Why finishing a piece is sometimes the hardest part
Ending a piece can sometimes be even harder than starting one. The fear of the empty page is one we all face regularly, but the fear of ending is another thing entirely.
It can stem from all sorts of issues: perfectionism, where we want everything to be just right before we send it out into the world and so tinker manically with tiny details instead of drawing a double bar line and having done with it; procrastination – for whatever reason we just can’t make ourselves work on it – this could be boredom, lack of ideas, a niggling feeling that something’s not right and it “just needs time” to sort itself out; or maybe it’s just fear – of what the world thinks of it, of what we’re going to do when we no longer have this security-blanket fallback piece to work on.
I’ve been working on my string quartet based on Rothko’s Seagram Murals since October now.
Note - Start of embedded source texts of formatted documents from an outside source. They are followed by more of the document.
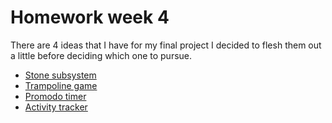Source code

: # Homework week 4

There are 4 ideas that I have for my final project I decided to flesh them out a little before deciding which one to pursue. 
* [Stone subsystem](https://github.com/error404notfound/making-embedded-systems-homework/tree/main/homework_week_4/stone)
* [Trampoline game](https://github.com/error404notfound/making-embedded-systems-homework/tree/main/homework_week_4/trampoline%20controller)
* [Promodo timer](https://github.com/error404notfound/making-embedded-systems-homework/tree/main/homework_week_4/promodo%20timer)
* [Activity tracker](https://github.com/error404notfound/making-embedded-systems-homework/tree/main/homework_week_4/Activity%20tracker)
Eight months. And still the wretched thing isn’t finished. This piece has dragged on so long that it now has its own hashtag: #stringquartetofdoom and I’m beginning to doubt whether I CAN finish it.
I’ve been here before, of course – the 3 minutes of Carrion Comfort that took 9 months to write looms large in my memory. And given my history, eight months on a 12-minute piece isn’t that bad really, but I need it done and into rehearsal before my lovely quartet skip off on their well-earned holidays.
I think the quartet (really must stop calling it the String Quartet of Doom and find it a proper title) falls a little into all three categories. I’ve felt a strong affinity for the material ever since I came up with it, so it’s become a bit of a security blanket – I like listening back to it, even in Finale’s dodgy rendering – but I’m also getting tetchy and bored with it because I’ve been doing battle with the same notes for so freaking long now. I’m concerned that after all this time it won’t turn out as well as I hope it will, which is a real worry as it represents what will be about a third of my final recital grade. I keep going back over stuff I’ve already written and tweaking it to be better instead of writing new stuff and then there’s just plain old procrastination because I’m fretting about certain problems with it (and whether they are problems at all or just differences of opinion but that’s a whole other blog post).
Obviously the answer is “just get on and finish it” – which I’ll do once I’ve finished this post… I hacked the end off it last night because I wasn’t at all happy with it, and am feeling much better about the whole thing since doing that.
So today I need to re-launch myself into it. Suppress that fear and just get cracking. And in aid of that, I’m posting what I have out here in the cold outside world. It’s helped before, to make me less attached to what I have, so here’s hoping it works now too! Seven minutes down, five to go…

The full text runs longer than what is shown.